▶ **Directions for this task**:
Reply with each record repeated exactly.

[Exercise material]

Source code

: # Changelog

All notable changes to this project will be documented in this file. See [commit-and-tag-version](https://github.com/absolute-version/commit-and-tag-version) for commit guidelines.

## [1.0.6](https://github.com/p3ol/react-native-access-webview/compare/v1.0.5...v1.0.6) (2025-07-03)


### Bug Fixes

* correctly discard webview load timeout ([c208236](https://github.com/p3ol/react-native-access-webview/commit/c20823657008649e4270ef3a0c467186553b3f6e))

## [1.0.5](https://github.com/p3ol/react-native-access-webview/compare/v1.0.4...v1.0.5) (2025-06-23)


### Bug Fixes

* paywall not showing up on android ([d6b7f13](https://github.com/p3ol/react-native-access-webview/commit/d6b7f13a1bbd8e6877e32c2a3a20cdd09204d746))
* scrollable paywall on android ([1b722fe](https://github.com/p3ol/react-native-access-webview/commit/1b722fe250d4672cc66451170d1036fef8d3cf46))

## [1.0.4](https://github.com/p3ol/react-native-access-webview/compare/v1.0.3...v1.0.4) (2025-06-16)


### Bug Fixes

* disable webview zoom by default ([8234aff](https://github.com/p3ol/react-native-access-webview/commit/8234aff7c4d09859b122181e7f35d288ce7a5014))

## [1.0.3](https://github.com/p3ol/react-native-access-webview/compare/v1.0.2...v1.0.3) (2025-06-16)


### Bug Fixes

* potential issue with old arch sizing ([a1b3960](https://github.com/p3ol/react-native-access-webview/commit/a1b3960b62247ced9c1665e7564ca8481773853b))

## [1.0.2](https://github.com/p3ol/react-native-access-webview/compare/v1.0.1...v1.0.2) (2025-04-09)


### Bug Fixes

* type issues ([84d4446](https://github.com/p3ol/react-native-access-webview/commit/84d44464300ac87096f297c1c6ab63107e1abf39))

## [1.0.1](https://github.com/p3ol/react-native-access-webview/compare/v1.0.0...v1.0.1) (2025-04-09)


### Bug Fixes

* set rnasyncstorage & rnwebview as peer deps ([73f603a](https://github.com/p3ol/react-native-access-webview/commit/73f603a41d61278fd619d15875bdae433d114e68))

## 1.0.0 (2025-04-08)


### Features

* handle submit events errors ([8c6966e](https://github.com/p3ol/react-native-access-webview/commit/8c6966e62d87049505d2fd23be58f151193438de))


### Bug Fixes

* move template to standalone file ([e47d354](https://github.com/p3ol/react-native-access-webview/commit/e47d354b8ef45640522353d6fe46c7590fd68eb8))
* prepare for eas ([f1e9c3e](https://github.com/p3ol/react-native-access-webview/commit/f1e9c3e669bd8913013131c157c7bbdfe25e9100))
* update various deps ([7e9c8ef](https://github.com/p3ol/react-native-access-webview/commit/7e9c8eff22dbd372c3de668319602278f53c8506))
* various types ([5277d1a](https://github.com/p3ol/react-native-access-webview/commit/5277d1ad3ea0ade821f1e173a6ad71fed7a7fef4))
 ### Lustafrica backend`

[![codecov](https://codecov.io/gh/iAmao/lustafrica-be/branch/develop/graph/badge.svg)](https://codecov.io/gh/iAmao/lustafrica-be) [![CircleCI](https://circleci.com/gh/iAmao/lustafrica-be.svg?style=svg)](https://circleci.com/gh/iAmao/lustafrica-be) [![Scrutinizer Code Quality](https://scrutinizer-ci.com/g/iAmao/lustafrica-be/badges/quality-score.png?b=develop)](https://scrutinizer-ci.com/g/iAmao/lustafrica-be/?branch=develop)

[/Exercise material]

▶ **Final answer**:
Source code

: # Changelog

All notable changes to this project will be documented in this file. See [commit-and-tag-version](https://github.com/absolute-version/commit-and-tag-version) for commit guidelines.

## [1.0.6](https://github.com/p3ol/react-native-access-webview/compare/v1.0.5...v1.0.6) (2025-07-03)


### Bug Fixes

* correctly discard webview load timeout ([c208236](https://github.com/p3ol/react-native-access-webview/commit/c20823657008649e4270ef3a0c467186553b3f6e))

## [1.0.5](https://github.com/p3ol/react-native-access-webview/compare/v1.0.4...v1.0.5) (2025-06-23)


### Bug Fixes

* paywall not showing up on android ([d6b7f13](https://github.com/p3ol/react-native-access-webview/commit/d6b7f13a1bbd8e6877e32c2a3a20cdd09204d746))
* scrollable paywall on android ([1b722fe](https://github.com/p3ol/react-native-access-webview/commit/1b722fe250d4672cc66451170d1036fef8d3cf46))

## [1.0.4](https://github.com/p3ol/react-native-access-webview/compare/v1.0.3...v1.0.4) (2025-06-16)


### Bug Fixes

* disable webview zoom by default ([8234aff](https://github.com/p3ol/react-native-access-webview/commit/8234aff7c4d09859b122181e7f35d288ce7a5014))

## [1.0.3](https://github.com/p3ol/react-native-access-webview/compare/v1.0.2...v1.0.3) (2025-06-16)


### Bug Fixes

* potential issue with old arch sizing ([a1b3960](https://github.com/p3ol/react-native-access-webview/commit/a1b3960b62247ced9c1665e7564ca8481773853b))

## [1.0.2](https://github.com/p3ol/react-native-access-webview/compare/v1.0.1...v1.0.2) (2025-04-09)


### Bug Fixes

* type issues ([84d4446](https://github.com/p3ol/react-native-access-webview/commit/84d44464300ac87096f297c1c6ab63107e1abf39))

## [1.0.1](https://github.com/p3ol/react-native-access-webview/compare/v1.0.0...v1.0.1) (2025-04-09)


### Bug Fixes

* set rnasyncstorage & rnwebview as peer deps ([73f603a](https://github.com/p3ol/react-native-access-webview/commit/73f603a41d61278fd619d15875bdae433d114e68))

## 1.0.0 (2025-04-08)


### Features

* handle submit events errors ([8c6966e](https://github.com/p3ol/react-native-access-webview/commit/8c6966e62d87049505d2fd23be58f151193438de))


### Bug Fixes

* move template to standalone file ([e47d354](https://github.com/p3ol/react-native-access-webview/commit/e47d354b8ef45640522353d6fe46c7590fd68eb8))
* prepare for eas ([f1e9c3e](https://github.com/p3ol/react-native-access-webview/commit/f1e9c3e669bd8913013131c157c7bbdfe25e9100))
* update various deps ([7e9c8ef](https://github.com/p3ol/react-native-access-webview/commit/7e9c8eff22dbd372c3de668319602278f53c8506))
* various types ([5277d1a](https://github.com/p3ol/react-native-access-webview/commit/5277d1ad3ea0ade821f1e173a6ad71fed7a7fef4))
 ### Lustafrica backend`

[![codecov](https://codecov.io/gh/iAmao/lustafrica-be/branch/develop/graph/badge.svg)](https://codecov.io/gh/iAmao/lustafrica-be) [![CircleCI](https://circleci.com/gh/iAmao/lustafrica-be.svg?style=svg)](https://circleci.com/gh/iAmao/lustafrica-be) [![Scrutinizer Code Quality](https://scrutinizer-ci.com/g/iAmao/lustafrica-be/badges/quality-score.png?b=develop)](https://scrutinizer-ci.com/g/iAmao/lustafrica-be/?branch=develop)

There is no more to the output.